Task material below:

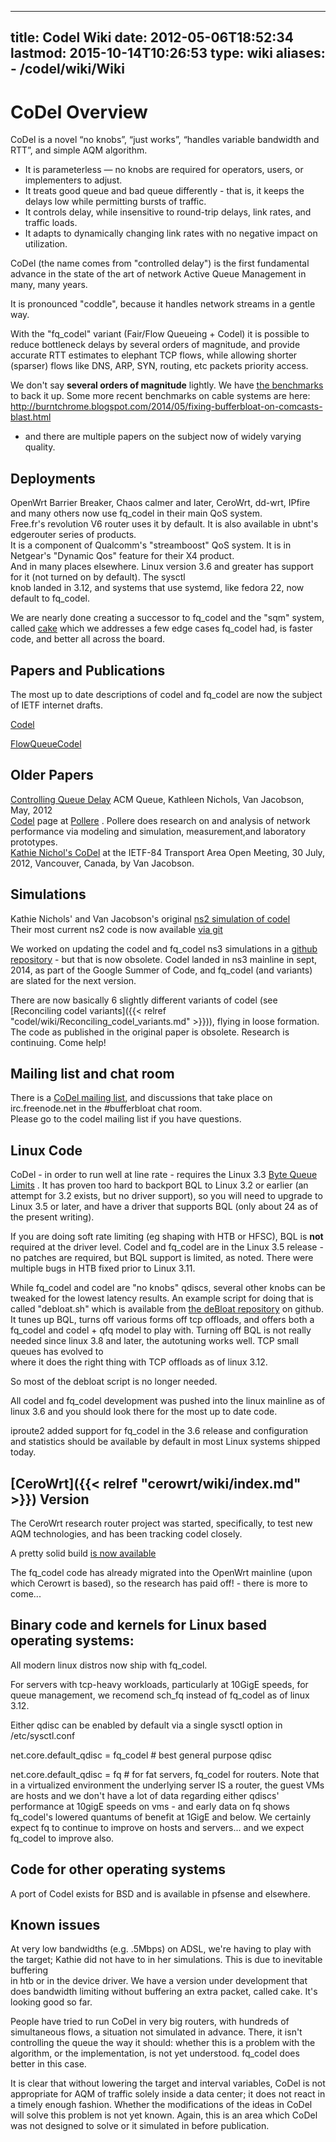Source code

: 
---
title: Codel Wiki
date: 2012-05-06T18:52:34
lastmod: 2015-10-14T10:26:53
type: wiki
aliases:
    - /codel/wiki/Wiki
---
CoDel Overview
==============

CoDel is a novel “no knobs”, “just works”, “handles variable bandwidth
and RTT”, and simple AQM algorithm.

-   It is parameterless — no knobs are required for operators, users, or
    implementers to adjust.
-   It treats good queue and bad queue differently - that is, it keeps
    the delays low while permitting bursts of traffic.
-   It controls delay, while insensitive to round-trip delays, link
    rates, and traffic loads.
-   It adapts to dynamically changing link rates with no negative impact
    on utilization.

CoDel (the name comes from "controlled delay") is the first fundamental
advance in the state of the art of network Active Queue Management in
many, many years.

It is pronounced "coddle", because it handles network streams in a
gentle way.

With the "fq\_codel" variant (Fair/Flow Queueing + Codel) it is possible
to reduce bottleneck delays by several orders of magnitude, and provide
accurate RTT estimates to elephant TCP flows, while allowing shorter
(sparser) flows like DNS, ARP, SYN, routing, etc packets priority
access.

We don't say **several orders of magnitude** lightly. We have [the
benchmarks](http://www.bufferbloat.net/projects/codel/wiki/RRUL_Rogues_Gallery)
to back it up. Some more recent benchmarks on cable systems are here:
http://burntchrome.blogspot.com/2014/05/fixing-bufferbloat-on-comcasts-blast.html
- and there are multiple papers on the subject now of widely varying
quality.

Deployments
-----------

OpenWrt Barrier Breaker, Chaos calmer and later, CeroWrt, dd-wrt, IPfire
and many others now use fq\_codel in their main QoS system.\
Free.fr's revolution V6 router uses it by default. It is also available
in ubnt's edgerouter series of products.\
It is a component of Qualcomm's "streamboost" QoS system. It is in
Netgear's "Dynamic Qos" feature for their X4 product.\
And in many places elsewhere. Linux version 3.6 and greater has support
for it (not turned on by default). The sysctl\
knob landed in 3.12, and systems that use systemd, like fedora 22, now
default to fq\_codel.

We are nearly done creating a successor to fq\_codel and the "sqm"
system, called
[cake](http://www.bufferbloat.net/projects/codel/wiki/CakeTechnical)
which we addresses a few edge cases fq\_codel had, is faster code, and
better all across the board.

Papers and Publications
-----------------------

The most up to date descriptions of codel and fq\_codel are now the
subject of IETF internet drafts.

[Codel](http://tools.ietf.org/html/draft-nichols-tsvwg-codel-02)

[FlowQueueCodel](http://tools.ietf.org/html/draft-hoeiland-joergensen-aqm-fq-codel-00)

Older Papers
------------

[Controlling Queue Delay](http://queue.acm.org/detail.cfm?id=2209336)
ACM Queue, Kathleen Nichols, Van Jacobson, May, 2012\
[Codel](http://www.pollere.net/CoDel.html) page at
[Pollere](http://www.pollere.net) . Pollere does research on and
analysis of network performance via modeling and simulation,
measurement,and laboratory prototypes.\
[Kathie Nichol's
CoDel](http://recordings.conf.meetecho.com/Recordings/watch.jsp?recording=IETF84_TSVAREA&chapter=part_3)
at the IETF-84 Transport Area Open Meeting, 30 July, 2012, Vancouver,
Canada, by Van Jacobson.

Simulations
-----------

Kathie Nichols' and Van Jacobson's original [ns2 simulation of
codel](http://www.pollere.net/CoDel.html)\
Their most current ns2 code is now available [via
git](https://github.com/dtaht/ns2)

We worked on updating the codel and fq\_codel ns3 simulations in a
[github repository](https://github.com/dtaht/ns-3-dev) - but that is now
obsolete. Codel landed in ns3 mainline in sept, 2014, as part of the
Google Summer of Code, and fq\_codel (and variants) are slated for the
next version.

There are now basically 6 slightly different variants of codel (see
[Reconciling codel variants]({{< relref "codel/wiki/Reconciling_codel_variants.md" >}})), flying in loose formation. The
code as published in the original paper is obsolete. Research is
continuing. Come help!

Mailing list and chat room
--------------------------

There is a [CoDel mailing
list](https://lists.bufferbloat.net/listinfo/codel), and discussions
that take place on irc.freenode.net in the \#bufferbloat chat room.\
Please go to the codel mailing list if you have questions.

Linux Code
----------

CoDel - in order to run well at line rate - requires the Linux 3.3 [Byte
Queue Limits](http://lwn.net/Articles/454390/) . It has proven too hard
to backport BQL to Linux 3.2 or earlier (an attempt for 3.2 exists, but
no driver support), so you will need to upgrade to Linux 3.5 or later,
and have a driver that supports BQL (only about 24 as of the present
writing).

If you are doing soft rate limiting (eg shaping with HTB or HFSC), BQL
is **not** required at the driver level. Codel and fq\_codel are in the
Linux 3.5 release - no patches are required, but BQL support is limited,
as noted. There were multiple bugs in HTB fixed prior to Linux 3.11.

While fq\_codel and codel are "no knobs" qdiscs, several other knobs can
be tweaked for the lowest latency results. An example script for doing
that is called "debloat.sh" which is available from [the deBloat
repository](https://github.com/dtaht/deBloat) on github. It tunes up
BQL, turns off various forms off tcp offloads, and offers both a
fq\_codel and codel + qfq model to play with. Turning off BQL is not
really needed since linux 3.8 and later, the autotuning works well. TCP
small queues has evolved to\
where it does the right thing with TCP offloads as of linux 3.12.

So most of the debloat script is no longer needed.

All codel and fq\_codel development was pushed into the linux mainline
as of linux 3.6 and you should look there for the most up to date code.

iproute2 added support for fq\_codel in the 3.6 release and
configuration and statistics should be available by default in most
Linux systems shipped today.

[CeroWrt]({{< relref "cerowrt/wiki/index.md" >}}) Version
-----------------------------------------

The CeroWrt research router project was started, specifically, to test
new AQM technologies, and has been tracking codel closely.

A pretty solid build [is now
available](http://www.bufferbloat.net/projects/cerowrt/wiki/CeroWrt_310_Release_Notes)

The fq\_codel code has already migrated into the OpenWrt mainline (upon
which Cerowrt is based), so the research has paid off! - there is more
to come...

Binary code and kernels for Linux based operating systems:
----------------------------------------------------------

All modern linux distros now ship with fq\_codel.

For servers with tcp-heavy workloads, particularly at 10GigE speeds, for
queue management, we recomend sch\_fq instead of fq\_codel as of linux
3.12.

Either qdisc can be enabled by default via a single sysctl option in
/etc/sysctl.conf

net.core.default\_qdisc = fq\_codel \# best general purpose qdisc

net.core.default\_qdisc = fq \# for fat servers, fq\_codel for routers.
Note that in a virtualized environment the underlying server IS a
router, the guest VMs are hosts and we don't have a lot of data
regarding either qdiscs' performance at 10gigE speeds on vms - and early
data on fq shows fq\_codel's lowered quantums of benefit at 1GigE and
below. We certainly expect fq to continue to improve on hosts and
servers... and we expect fq\_codel to improve also.

Code for other operating systems
--------------------------------

A port of Codel exists for BSD and is available in pfsense and
elsewhere.

Known issues
------------

At very low bandwidths (e.g. .5Mbps) on ADSL, we're having to play with
the target; Kathie did not have to in her simulations. This is due to
inevitable buffering\
in htb or in the device driver. We have a version under development that
does bandwidth limiting without buffering an extra packet, called cake.
It's looking good so far.

People have tried to run CoDel in very big routers, with hundreds of
simultaneous flows, a situation not simulated in advance. There, it
isn't controlling the queue the way it should: whether this is a problem
with the algorithm, or the implementation, is not yet understood.
fq\_codel does better in this case.

It is clear that without lowering the target and interval variables,
CoDel is not appropriate for AQM of traffic solely inside a data center;
it does not react in a timely enough fashion. Whether the modifications
of the ideas in CoDel will solve this problem is not yet known. Again,
this is an area which CoDel was not designed to solve or it simulated in
before publication.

End of Task material.

§ **About this exercise**
Which lines hold the word "room"? Return all of them from the records above.

§ **Result**
Mailing list and chat room
that take place on irc.freenode.net in the \#bufferbloat chat room.\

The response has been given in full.